Action item - In the listing below, find the line with "Клас Casino має" and the line with "Забрати гроші .". Repeat those two lines and all lines between them exactly.
▶
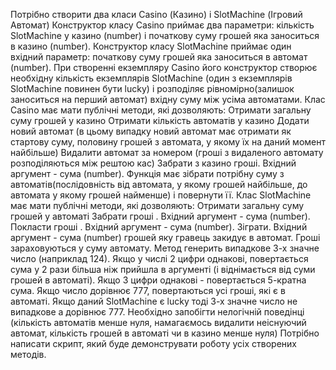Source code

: Потрібно створити два класи Casino (Казино) і SlotMachine (Ігровий Автомат)
Конструктор класу Casino приймає два параметри: кількість SlotMachine у казино (number) і початкову суму грошей яка заноситься в казино (number).
Конструктор класу SlotMachine приймає один вхідний параметр: початкову суму грошей яка заноситься в автомат (number).
При створенні екземпляру Casino його конструктор створює необхідну кількість екземплярів SlotMachine (один з екземплярів SlotMachine повинен бути lucky) і розподіляє рівномірно(залишок заноситься на перший автомат) вхідну суму між усіма автоматами.
Клас Casino має мати публічні методи, які дозволяють:
Отримати загальну суму грошей у казино
Отримати кількість автоматів у казино
Додати новий автомат (в цьому випадку новий автомат має отримати як стартову суму, половину грошей з автомата, у якому їх на даний момент найбільше)
Видалити автомат за номером (гроші з видаленого автомату розподіляються між рештою кас)
Забрати з казино гроші. Вхідний аргумент - сума (number). Функція має зібрати потрібну суму з автоматів(послідовність від автомата, у якому грошей найбільше, до автомата у якому грошей найменше) і повернути її. 
Клас SlotMachine має мати публічні методи, які дозволяють:
Отримати загальну суму грошей у автоматі
Забрати гроші . Вхідний аргумент - сума (number).
Покласти гроші . Вхідний аргумент - сума (number).
Зіграти. Вхідний аргумент - сума (number) грошей яку гравець закидує в автомат. Гроші зараховуються у суму автомату.  Метод генерить випадкове 3-х значне число (наприклад 124). Якщо у числі 2 цифри однакові, повертається сума у 2 рази більша ніж прийшла в аргументі (і віднімається від суми грошей в автоматі). Якщо 3 цифри однакові - повертається 5-кратна сума. Якщо число дорівнює 777, повертаються усі гроші, які є в автоматі.  Якщо даний SlotMachine є lucky тоді 3-х значне число не випадкове а дорівнює 777.
Необхідно запобігти нелогічній поведінці (кількість автоматів менше нуля, намагаємось видалити неіснуючий автомат, кількість грошей в автоматі чи в казино менше нуля)
Потрібно написати скрипт, який буде демонструвати роботу усіх створених методів.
◀
Your response -
Клас Casino має мати публічні методи, які дозволяють:
Отримати загальну суму грошей у казино
Отримати кількість автоматів у казино
Додати новий автомат (в цьому випадку новий автомат має отримати як стартову суму, половину грошей з автомата, у якому їх на даний момент найбільше)
Видалити автомат за номером (гроші з видаленого автомату розподіляються між рештою кас)
Забрати з казино гроші. Вхідний аргумент - сума (number). Функція має зібрати потрібну суму з автоматів(послідовність від автомата, у якому грошей найбільше, до автомата у якому грошей найменше) і повернути її. 
Клас SlotMachine має мати публічні методи, які дозволяють:
Отримати загальну суму грошей у автоматі
Забрати гроші . Вхідний аргумент - сума (number).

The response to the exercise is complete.